New Yorker: We've Got 20,000 iPad Subscribers

Conde Nast has given the first look at the performance of magazines on the iPad with the release of some early sales figures for The New Yorker.

The New York Times reports that 20,000 people have purchased annual subscriptions at a yearly rate of $59.99. An additional 75,000 print subscribers have taken advantage of the option to download the iPad version of the magazine for free, and "several thousand" readers have bought individual issues for $4.99 a week. Overall, Conde says The New Yorker has 100,000 readers on the iPad.

Part of the reason The New Yorker has faired well on the iPad is because there is an overlap in demographics. Both iPad users and New Yorker readers tend to come from households with an annual income of more than $100,000, the Times points out.

The numbers might be promising, but they're small compared to The New Yorker's one million print subscribers. However, iPad magazines are relatively new, and subscriptions to them are even newer. Conde Nast released the New Yorker app last September, and Apple didn't launch a subscription platform for iPad magazines until February.

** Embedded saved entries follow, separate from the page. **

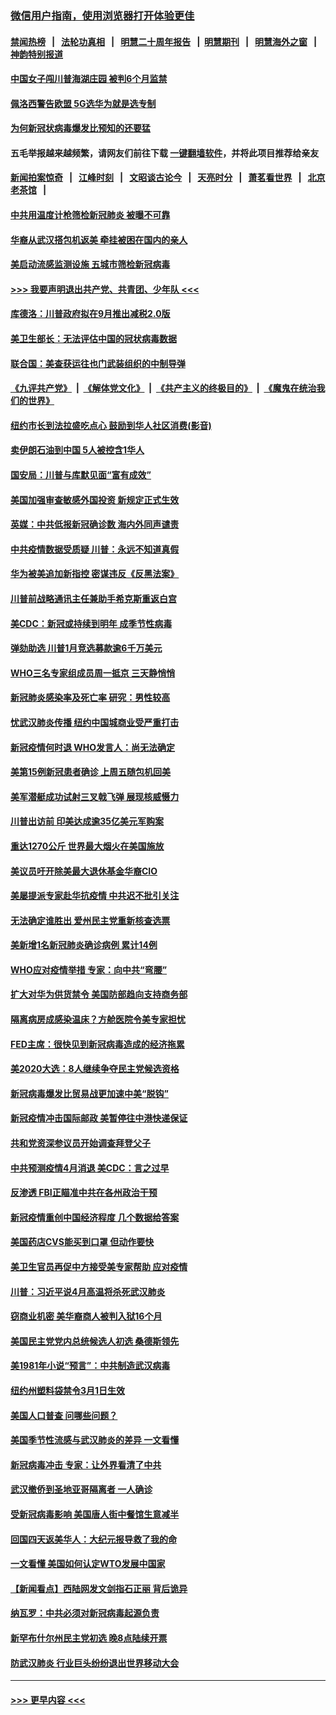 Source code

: ### [微信用户指南，使用浏览器打开体验更佳](https://github.com/gfw-breaker/banned-news1/blob/master/indexes/wechat-guide.md?t=0)
#### [禁闻热榜](热点新闻.md?t=0)  &nbsp;&nbsp;|&nbsp;&nbsp; [法轮功真相](https://github.com/gfw-breaker/truth/blob/master/README.md?t=0) &nbsp;&nbsp;|&nbsp;&nbsp; [明慧二十周年报告](https://github.com/gfw-breaker/mh-reports/blob/master/README.md?t=0) &nbsp;&nbsp;|&nbsp;&nbsp;[明慧期刊](https://github.com/gfw-breaker/mh-qikan) &nbsp;&nbsp;|&nbsp;&nbsp; [明慧海外之窗](https://github.com/gfw-breaker/mh-news/blob/master/README.md?t=0) &nbsp;&nbsp;|&nbsp;&nbsp; [神韵特别报道](https://github.com/gfw-breaker/mh-news/blob/master/shenyun.md?t=0)
#### [中国女子闯川普海湖庄园 被判6个月监禁](../pages/nsc412/n11869919.md?t=02150844) 
#### [佩洛西警告欧盟 5G选华为就是选专制](../pages/nsc412/n11869898.md?t=02150844) 
#### [为何新冠状病毒爆发比预知的还要猛](../pages/nsc412/n11869828.md?t=02150844) 
#### 五毛举报越来越频繁，请网友们前往下载 [一键翻墙软件](https://github.com/gfw-breaker/ssr-accounts)，并将此项目推荐给亲友
#### [新闻拍案惊奇](https://github.com/gfw-breaker/banned-news1/blob/master/pages/link4.md) &nbsp;&nbsp;|&nbsp;&nbsp; [江峰时刻](https://github.com/gfw-breaker/banned-news1/blob/master/pages/link4.md) &nbsp;&nbsp;|&nbsp;&nbsp; [文昭谈古论今](https://github.com/gfw-breaker/banned-news1/blob/master/pages/link4.md) &nbsp;&nbsp;|&nbsp;&nbsp; [天亮时分](https://github.com/gfw-breaker/banned-news1/blob/master/pages/link4.md) &nbsp;&nbsp;|&nbsp;&nbsp; [萧茗看世界](https://github.com/gfw-breaker/banned-news1/blob/master/pages/link4.md) &nbsp;&nbsp;|&nbsp;&nbsp; [北京老茶馆](https://github.com/gfw-breaker/banned-news1/blob/master/pages/link4.md) &nbsp;&nbsp;|&nbsp;&nbsp; 
#### [中共用温度计枪筛检新冠肺炎 被曝不可靠](../pages/nsc412/n11869707.md?t=02150844) 
#### [华裔从武汉搭包机返美 牵挂被困在国内的亲人](../pages/nsc412/n11869711.md?t=02150844) 
#### [美启动流感监测设施 五城市筛检新冠病毒](../pages/nsc412/n11869689.md?t=02150844) 
#### [>>> 我要声明退出共产党、共青团、少年队 <<<](https://github.com/begood0513/goodnews/blob/master/quit/letter.md) 
#### [库德洛：川普政府拟在9月推出减税2.0版](../pages/nsc412/n11869627.md?t=02150844) 
#### [美卫生部长：无法评估中国的冠状病毒数据](../pages/nsc412/n11869301.md?t=02150844) 
#### [联合国：美查获运往也门武装组织的中制导弹](../pages/nsc412/n11868677.md?t=02150844) 
#### [《九评共产党》](https://github.com/begood0513/9ping.md/blob/master/README.md) &nbsp;|&nbsp; [《解体党文化》](../../../../jtdwh.md/blob/master/README.md)  &nbsp;|&nbsp; [《共产主义的终极目的》](../../../../gczydzjmd.md/blob/master/README.md) &nbsp;|&nbsp; [《魔鬼在统治我们的世界》](../../../../mgztzwmdsj.md/blob/master/README.md) 
#### [纽约市长到法拉盛吃点心  鼓励到华人社区消费(影音)](../pages/nsc412/n11868197.md?t=02150844) 
#### [卖伊朗石油到中国  5人被控含1华人](../pages/nsc412/n11867988.md?t=02150844) 
#### [国安局：川普与库默见面“富有成效”](../pages/nsc412/n11867976.md?t=02150844) 
#### [美国加强审查敏感外国投资 新规定正式生效](../pages/nsc412/n11868041.md?t=02150844) 
#### [英媒：中共低报新冠确诊数 海内外同声谴责](../pages/nsc412/n11867421.md?t=02150844) 
#### [中共疫情数据受质疑 川普：永远不知道真假](../pages/nsc412/n11867195.md?t=02150844) 
#### [华为被美追加新指控 密谋违反《反黑法案》](../pages/nsc412/n11867191.md?t=02150844) 
#### [川普前战略通讯主任兼助手希克斯重返白宫](../pages/nsc412/n11867104.md?t=02150844) 
#### [美CDC：新冠或持续到明年 成季节性病毒](../pages/nsc412/n11867279.md?t=02150844) 
#### [弹劾助选 川普1月竞选募款逾6千万美元](../pages/nsc412/n11866950.md?t=02150844) 
#### [WHO三名专家组成员周一抵京 三天静悄悄](../pages/nsc412/n11866947.md?t=02150844) 
#### [新冠肺炎感染率及死亡率 研究：男性较高](../pages/nsc412/n11866956.md?t=02150844) 
#### [忧武汉肺炎传播 纽约中国城商业受严重打击](../pages/nsc412/n11866902.md?t=02150844) 
#### [新冠疫情何时退 WHO发言人：尚无法确定](../pages/nsc412/n11866864.md?t=02150844) 
#### [美第15例新冠患者确诊 上周五随包机回美](../pages/nsc412/n11866852.md?t=02150844) 
#### [美军潜艇成功试射三叉戟飞弹 展现核威慑力](../pages/nsc412/n11866046.md?t=02150844) 
#### [川普出访前 印美达成逾35亿美元军购案](../pages/nsc412/n11865444.md?t=02150844) 
#### [重达1270公斤 世界最大烟火在美国施放](../pages/nsc412/n11865198.md?t=02150844) 
#### [美议员吁开除美最大退休基金华裔CIO](../pages/nsc412/n11865230.md?t=02150844) 
#### [美屡提派专家赴华抗疫情 中共迟不批引关注](../pages/nsc412/n11864719.md?t=02150844) 
#### [无法确定谁胜出 爱州民主党重新核查选票](../pages/nsc412/n11864830.md?t=02150844) 
#### [美新增1名新冠肺炎确诊病例 累计14例](../pages/nsc412/n11864893.md?t=02150844) 
#### [WHO应对疫情举措 专家：向中共“弯腰”](../pages/nsc412/n11864727.md?t=02150844) 
#### [扩大对华为供货禁令 美国防部趋向支持商务部](../pages/nsc412/n11864773.md?t=02150844) 
#### [隔离病房成感染温床？方舱医院令美专家担忧](../pages/nsc412/n11864575.md?t=02150844) 
#### [FED主席：很快见到新冠病毒造成的经济拖累](../pages/nsc412/n11864507.md?t=02150844) 
#### [美2020大选：8人继续争夺民主党候选资格](../pages/nsc412/n11864327.md?t=02150844) 
#### [新冠病毒爆发比贸易战更加速中美“脱钩”](../pages/nsc412/n11864470.md?t=02150844) 
#### [新冠疫情冲击国际邮政 美暂停往中港快递保证](../pages/nsc412/n11864207.md?t=02150844) 
#### [共和党资深参议员开始调查拜登父子](../pages/nsc412/n11863984.md?t=02150844) 
#### [中共预测疫情4月消退 美CDC：言之过早](../pages/nsc412/n11864310.md?t=02150844) 
#### [反渗透 FBI正瞄准中共在各州政治干预](../pages/nsc412/n11864300.md?t=02150844) 
#### [新冠疫情重创中国经济程度 几个数据给答案](../pages/nsc412/n11864203.md?t=02150844) 
#### [美国药店CVS能买到口罩 但动作要快](../pages/nsc412/n11862438.md?t=02150844) 
#### [美卫生官员再促中方接受美专家帮助 应对疫情](../pages/nsc412/n11864043.md?t=02150844) 
#### [川普：习近平说4月高温将杀死武汉肺炎](../pages/nsc412/n11860814.md?t=02150844) 
#### [窃商业机密 美华裔商人被判入狱16个月](../pages/nsc412/n11863911.md?t=02150844) 
#### [美国民主党党内总统候选人初选 桑德斯领先](../pages/nsc412/n11863475.md?t=02150844) 
#### [美1981年小说“预言”：中共制造武汉病毒](../pages/nsc412/n11863306.md?t=02150844) 
#### [纽约州塑料袋禁令3月1日生效](../pages/nsc412/n11862832.md?t=02150844) 
#### [美国人口普查  问哪些问题？](../pages/nsc412/n11862808.md?t=02150844) 
#### [美国季节性流感与武汉肺炎的差异 一文看懂](../pages/nsc412/n11862428.md?t=02150844) 
#### [新冠病毒冲击 专家：让外界看清了中共](../pages/nsc412/n11862280.md?t=02150844) 
#### [武汉撤侨到圣地亚哥隔离者 一人确诊](../pages/nsc412/n11862460.md?t=02150844) 
#### [受新冠病毒影响 美国唐人街中餐馆生意减半](../pages/nsc412/n11861940.md?t=02150844) 
#### [回国四天返美华人：大纪元报导救了我的命](../pages/nsc412/n11862181.md?t=02150844) 
#### [一文看懂 美国如何认定WTO发展中国家](../pages/nsc412/n11862051.md?t=02150844) 
#### [【新闻看点】西陆网发文剑指石正丽 背后诡异](../pages/nsc412/n11861792.md?t=02150844) 
#### [纳瓦罗：中共必须对新冠病毒起源负责](../pages/nsc412/n11861810.md?t=02150844) 
#### [新罕布什尔州民主党初选 晚8点陆续开票](../pages/nsc412/n11861872.md?t=02150844) 
#### [防武汉肺炎 行业巨头纷纷退出世界移动大会](../pages/nsc412/n11861795.md?t=02150844) 

----
#### [ >>> 更早内容 <<< ](../indexes/nsc412-earlier.md)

Magazine publishers weren't quick to sign onto the platform, either. Most of them felt the terms of the platform were unfair; it provided that Apple get 30 percent of all subscription sales and maintain control of subscribers' personal information. But apparently publishers were able to get Apple to make some concessions, and Conde Nast announced iPad subscriptions in May, starting with The New Yorker. It also offers subscriptions to its other publications including GQ, Vanity Fair, Wired, Glamour, Golf Digest, Self, and Allure.

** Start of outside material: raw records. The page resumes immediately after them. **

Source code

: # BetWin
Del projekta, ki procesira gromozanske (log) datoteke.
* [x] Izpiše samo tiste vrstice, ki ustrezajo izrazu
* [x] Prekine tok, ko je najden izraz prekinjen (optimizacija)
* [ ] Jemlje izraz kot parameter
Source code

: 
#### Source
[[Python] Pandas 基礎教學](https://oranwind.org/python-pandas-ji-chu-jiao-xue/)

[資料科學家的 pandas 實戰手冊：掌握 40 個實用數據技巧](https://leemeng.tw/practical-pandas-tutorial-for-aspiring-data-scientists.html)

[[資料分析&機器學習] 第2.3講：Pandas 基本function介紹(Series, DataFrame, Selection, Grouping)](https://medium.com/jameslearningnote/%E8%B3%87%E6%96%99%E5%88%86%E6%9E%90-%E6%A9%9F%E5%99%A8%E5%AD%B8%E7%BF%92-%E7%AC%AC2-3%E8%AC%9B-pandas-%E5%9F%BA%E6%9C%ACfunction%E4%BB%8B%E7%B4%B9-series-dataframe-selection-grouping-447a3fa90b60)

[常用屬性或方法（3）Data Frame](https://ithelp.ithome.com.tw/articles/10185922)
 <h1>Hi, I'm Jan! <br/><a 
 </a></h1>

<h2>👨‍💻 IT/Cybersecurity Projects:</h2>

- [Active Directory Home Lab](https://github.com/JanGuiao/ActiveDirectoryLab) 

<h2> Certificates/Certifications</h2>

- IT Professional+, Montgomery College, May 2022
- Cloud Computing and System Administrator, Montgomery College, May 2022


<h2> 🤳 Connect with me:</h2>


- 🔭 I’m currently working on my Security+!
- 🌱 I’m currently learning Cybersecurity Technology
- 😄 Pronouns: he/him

The Times says The New Yorker is Conde's best-selling iPad magazine, although sales figures were not disclosed for other publications.

Hearst is the only other publisher to offer standalone iPad subscriptions, starting with the July issues of three of its magazines, Esquire, Popular Mechanics, and O: The Oprah Magazine. It has yet to release any details about the performance of these mags.

Time, Inc. hasn't jumped on board with the platform yet, but it lets print subscribers to Time, Sports Illustrated, and Fortune download the iPad editions of these magazines for free.